So many cars parked along the gravel driveway. So many guests, already here. It was all happening. Alex made her way to the entrance of the walled property. Her body carrying her along with the fluid quality of a dream. Did she expect some resistance? There was none. The big wooden door was wide open. As if everything was working in concert to allow for Alex’s arrival. To urge her forward. Already she had forgotten the walk there: couldn’t say how long it had taken, what roads she’d passed. The slate was wiped clean.

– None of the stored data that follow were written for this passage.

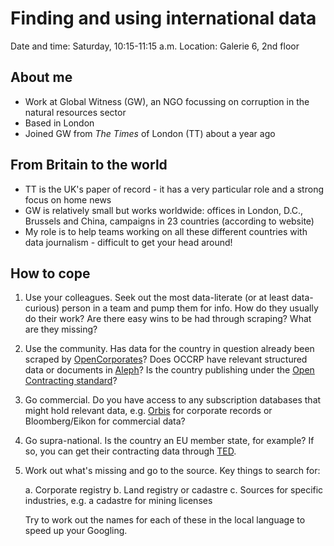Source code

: # Finding and using international data

Date and time: Saturday, 10:15-11:15 a.m.
Location: Galerie 6, 2nd floor

## About me

- Work at Global Witness (GW), an NGO focussing on corruption in the natural resources sector 
- Based in London
- Joined GW from *The Times* of London (TT) about a year ago

## From Britain to the world

- TT is the UK's paper of record - it has a very particular role and a strong focus on home news
- GW is relatively small but works worldwide: offices in London, D.C., Brussels and China, campaigns in 23 countries (according to website)
- My role is to help teams working on all these different countries with data journalism - difficult to get your head around!

## How to cope

1. Use your colleagues. Seek out the most data-literate (or at least data-curious) person in a team and pump them for info. How do they usually do their work? Are there easy wins to be had through scraping? What are they missing?

2. Use the community. Has data for the country in question already been scraped by [OpenCorporates](https://opencorporates.com/)?
Does OCCRP have relevant structured data or documents in [Aleph](https://aleph.occrp.org/)? Is the country publishing under the [Open Contracting standard](https://www.open-contracting.org/worldwide/)?

3. Go commercial. Do you have access to any subscription databases that might hold relevant data, e.g. [Orbis](https://orbis.bvdinfo.com/) for corporate records or Bloomberg/Eikon for commercial data?

3. Go supra-national. Is the country an EU member state, for example? If so, you can get their contracting data through [TED](https://ted.europa.eu/).

3. Work out what's missing and go to the source. Key things to search for:

    a. Corporate registry
    b. Land registry or cadastre
    c. Sources for specific industries, e.g. a cadastre for mining licenses

   Try to work out the names for each of these in the local language to speed up your Googling.
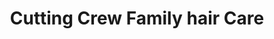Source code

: ---
title: "Cutting Crew Family hair Care"
url: /knoxville/cutting-crew-family-hair-care/
shop: hairdresser
---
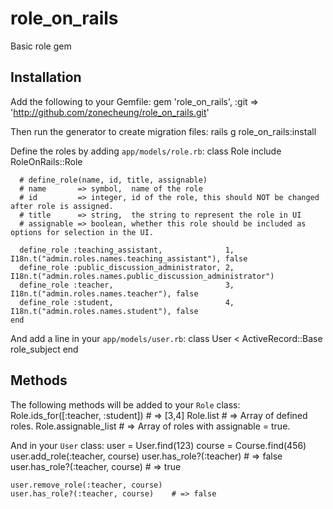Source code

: role_on_rails
=============

Basic role gem

Installation
------------

Add the following to your Gemfile:
    gem 'role_on_rails', :git => 'http://github.com/zonecheung/role_on_rails.git'
  
Then run the generator to create migration files:
    rails g role_on_rails:install

Define the roles by adding `app/models/role.rb`:
    class Role
      include RoleOnRails::Role
      
      # define_role(name, id, title, assignable)
      # name       => symbol,  name of the role
      # id         => integer, id of the role, this should NOT be changed after role is assigned.
      # title      => string,  the string to represent the role in UI
      # assignable => boolean, whether this role should be included as options for selection in the UI.

      define_role :teaching_assistant,              1, I18n.t("admin.roles.names.teaching_assistant"), false
      define_role :public_discussion_administrator, 2, I18n.t("admin.roles.names.public_discussion_administrator")
      define_role :teacher,                         3, I18n.t("admin.roles.names.teacher"), false
      define_role :student,                         4, I18n.t("admin.roles.names.student"), false
    end

And add a line in your `app/models/user.rb`:
    class User < ActiveRecord::Base
      role_subject
    end


Methods
-------

The following methods will be added to your `Role` class:
    Role.ids_for([:teacher, :student])  # => [3,4]
    Role.list                           # => Array of defined roles.
    Role.assignable_list                # => Array of roles with assignable = true.
  
And in your `User` class:
    user = User.find(123)
    course = Course.find(456)
    user.add_role(:teacher, course)
    user.has_role?(:teacher)            # => false
    user.has_role?(:teacher, course)    # => true

    user.remove_role(:teacher, course)
    user.has_role?(:teacher, course)    # => false

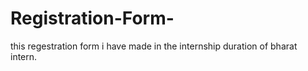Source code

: # Registration-Form-
this regestration form i have made in the internship duration of bharat intern.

Having previously loved Emma Cline’s The Girls, I was really looking forward to The Guest; and it did not disappoint. I think that what they have most in common — and what works the best for me — is a tone of disturbing uncanniness; things aren’t quite right, but you recognise the truth of them all the same. With an unlikeable (and pretty much unknowable) main character who drifts and grifts her way through life (surviving on transactional sex and petty theft, dulling her senses and reactions with stolen prescription drugs), as the past threatens to catch up with Alex and we watch tensely as she uses a string of unsuspectingly useful fools to meet her needs in the moment, the reader (this reader) couldn’t help but care for her and want things to work out in the end. Like a mashup of Patrica Highsmith and Ottessa Moshfegh — set in a Gatsbyesque summer playground of the rich on private Long Island beaches — The Guest appealed to a sense in me beyond the heart and mind, as though Cline plucked some deep chord that resonated on an infrasonic level; I felt this more than I can explain it and will acknowledge that might be an entirely personalised reaction. Absolutely worked for me; slight spoilers beyond. (Note: I read an ARC through NetGalley and passages quoted may not be in their final forms.)

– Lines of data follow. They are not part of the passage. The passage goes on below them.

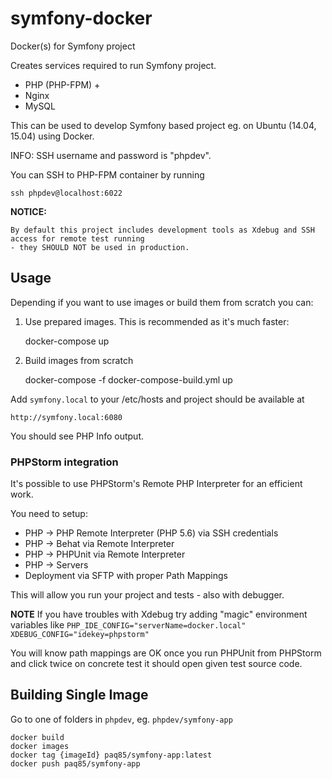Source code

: # symfony-docker
Docker(s) for Symfony project

Creates services required to run Symfony project.

- PHP (PHP-FPM) +
- Nginx
- MySQL

This can be used to develop Symfony based project eg. on Ubuntu (14.04, 15.04) using Docker.

INFO:
SSH username and password is "phpdev".

You can SSH to PHP-FPM container by running
    
    ssh phpdev@localhost:6022

**NOTICE:** 

    By default this project includes development tools as Xdebug and SSH access for remote test running 
    - they SHOULD NOT be used in production.
    
## Usage

Depending if you want to use images or build them from scratch you can:
 
1. Use prepared images. This is recommended as it's much faster:

    docker-compose up
    
2. Build images from scratch

    docker-compose -f docker-compose-build.yml up

Add `symfony.local` to your /etc/hosts and project should be available at

    http://symfony.local:6080
    
You should see PHP Info output.

### PHPStorm integration

It's possible to use PHPStorm's Remote PHP Interpreter for an efficient work.

You need to setup:

- PHP -> PHP Remote Interpreter (PHP 5.6) via SSH credentials
- PHP -> Behat via Remote Interpreter
- PHP -> PHPUnit via Remote Interpreter
- PHP -> Servers
- Deployment via SFTP with proper Path Mappings

This will allow you run your project and tests - also with debugger.

**NOTE**
If you have troubles with Xdebug try adding "magic" environment variables like
`PHP_IDE_CONFIG="serverName=docker.local"
 XDEBUG_CONFIG="idekey=phpstorm"`

 You will know path mappings are OK once you run PHPUnit from PHPStorm and click twice on concrete test
 it should open given test source code.

## Building Single Image

Go to one of folders in `phpdev`, eg. `phpdev/symfony-app`

    docker build
    docker images
    docker tag {imageId} paq85/symfony-app:latest
    docker push paq85/symfony-app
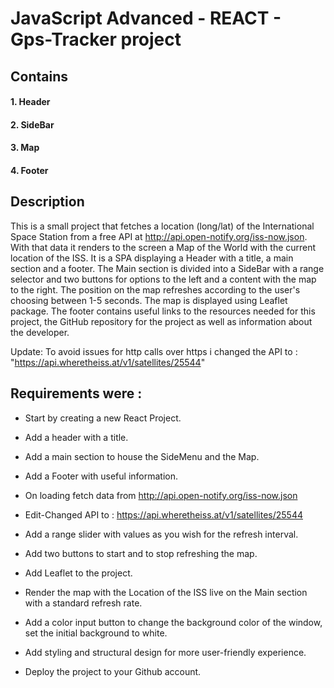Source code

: # JavaScript Advanced - REACT - Gps-Tracker project

## Contains

#### 1. Header

#### 2. SideBar

#### 3. Map

#### 4. Footer

## Description

This is a small project that fetches a location (long/lat) of the International Space Station from a free API at http://api.open-notify.org/iss-now.json. With that data it renders to the screen a Map of the World with the current location of the ISS. 
It is a SPA displaying a Header with a title, a main section and a footer.
The Main section is divided into a SideBar with a range selector and two buttons for options to the left and a content with the map to the right. The position on the map refreshes according to the user's choosing between 1-5 seconds. The map is displayed using Leaflet package. The footer contains useful links to the resources needed for this project, the GitHub repository for the project as well as information about the developer.

Update: To avoid issues for http calls over https i changed the API to : "https://api.wheretheiss.at/v1/satellites/25544"



## Requirements were :


* Start by creating a new React Project.

* Add a header with a title.

* Add a main section to house the SideMenu and the Map.

* Add a Footer with useful information.

* On loading fetch data from http://api.open-notify.org/iss-now.json
* Edit-Changed API to : https://api.wheretheiss.at/v1/satellites/25544

* Add a range slider with values as you wish for the refresh interval.

* Add two buttons to start and to stop refreshing the map.

* Add Leaflet to the project.

* Render the map with the Location of the ISS live on the Main section with a standard refresh rate.

* Add a color input button to change the background color of the window, set the initial background to white.

* Add styling and structural design for more user-friendly experience.

* Deploy the project to your Github account.
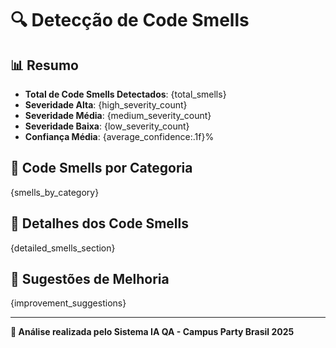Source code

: # 🔍 Detecção de Code Smells

## 📊 Resumo
- **Total de Code Smells Detectados**: {total_smells}
- **Severidade Alta**: {high_severity_count}
- **Severidade Média**: {medium_severity_count}
- **Severidade Baixa**: {low_severity_count}
- **Confiança Média**: {average_confidence:.1f}%

## 🚨 Code Smells por Categoria

{smells_by_category}

## 📝 Detalhes dos Code Smells

{detailed_smells_section}

## 🔧 Sugestões de Melhoria
{improvement_suggestions}

---
**🤖 Análise realizada pelo Sistema IA QA - Campus Party Brasil 2025**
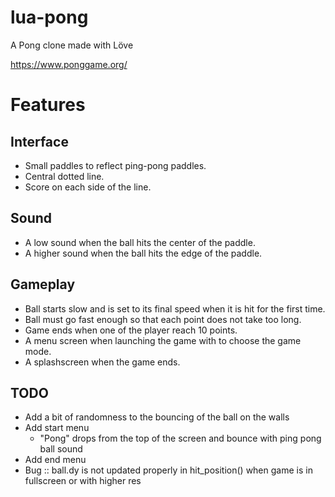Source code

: # lua-pong
A Pong clone made with Löve

https://www.ponggame.org/

# Features
## Interface
- Small paddles to reflect ping-pong paddles.
- Central dotted line.
- Score on each side of the line.

## Sound
- A low sound when the ball hits the center of the paddle.
- A higher sound when the ball hits the edge of the paddle.

## Gameplay
- Ball starts slow and is set to its final speed when it is hit for the first time.
- Ball must go fast enough so that each point does not take too long.
- Game ends when one of the player reach 10 points.
- A menu screen when launching the game with to choose the game mode.
- A splashscreen when the game ends.

## TODO
- Add a bit of randomness to the bouncing of the ball on the walls
- Add start menu
	- "Pong" drops from the top of the screen and bounce with ping pong ball sound
- Add end menu
- Bug :: ball.dy is not updated properly in hit_position() when game is in fullscreen or with higher res
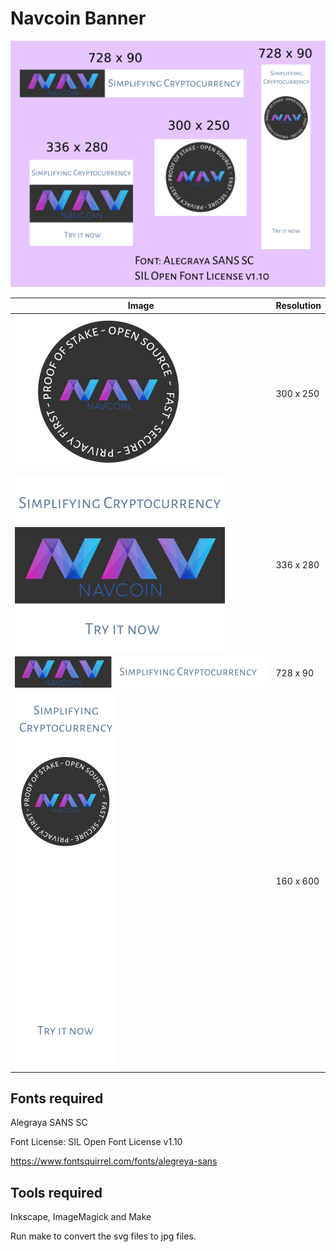 # Navcoin Banner

![all](https://github.com/d4ndo/NavcoinBanner/blob/master/banner.jpg "all")


| Image | Resolution |
|-------|------------|
| ![300x250](https://github.com/d4ndo/NavcoinBanner/blob/master/banner300x250.jpg "300x250")  | 300 x 250 |
| ![336x280](https://github.com/d4ndo/NavcoinBanner/blob/master/banner336x280.jpg "336x280") | 336 x 280 |
| ![728x90](https://github.com/d4ndo/NavcoinBanner/blob/master/banner728x90.jpg "728x90") | 728 x 90 |
| ![160x600](https://github.com/d4ndo/NavcoinBanner/blob/master/banner160x900.jpg "160x600") | 160 x 600  |


## Fonts required

Alegraya SANS SC

Font License: SIL Open Font License v1.10

https://www.fontsquirrel.com/fonts/alegreya-sans

## Tools required

Inkscape, ImageMagick and Make

Run make to convert the svg files to jpg files.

This thing with Simon. She leaned into Simon and he kept talking but dropped a hand to her low back. On the ride home, he’d tell her about his friends. Their private lives, their hidden problems. And Alex would ask questions and egg him on and he’d flash her a smile, his pleasure suddenly so boyish. This was real, her and Simon. Or it could be.
We don’t end up learning much about Alex’s background — she is circumspect with the people she encounters; likewise circumspect with the reader — but we know she is twenty-two, has worked as an escort in NYC (after moving there for a failed modelling career), and after burning her bridges with friends, clients, and a certain ex-boyfriend that she ripped off, Alex was literally saved from homelessness by a rich middle-aged art dealer she met in a bar. This Simon impulsively installed Alex in his Long Island beach house, and after spending the summer buying her designer clothes, showing her off at parties, and allowing her to spend lazy days swimming in the pool or ocean, a misstep on Alex’s part sees Simon buying her a train ticket back to the city. But with no home or prospects to go back to (and that angry ex-boyfriend apparently looking for her everywhere), Alex convinces herself that if she can only find a place to stay for the six days until Simon’s famous end-of-summer Labour Day party, he will have cooled off and be relieved to see her walking back into his life.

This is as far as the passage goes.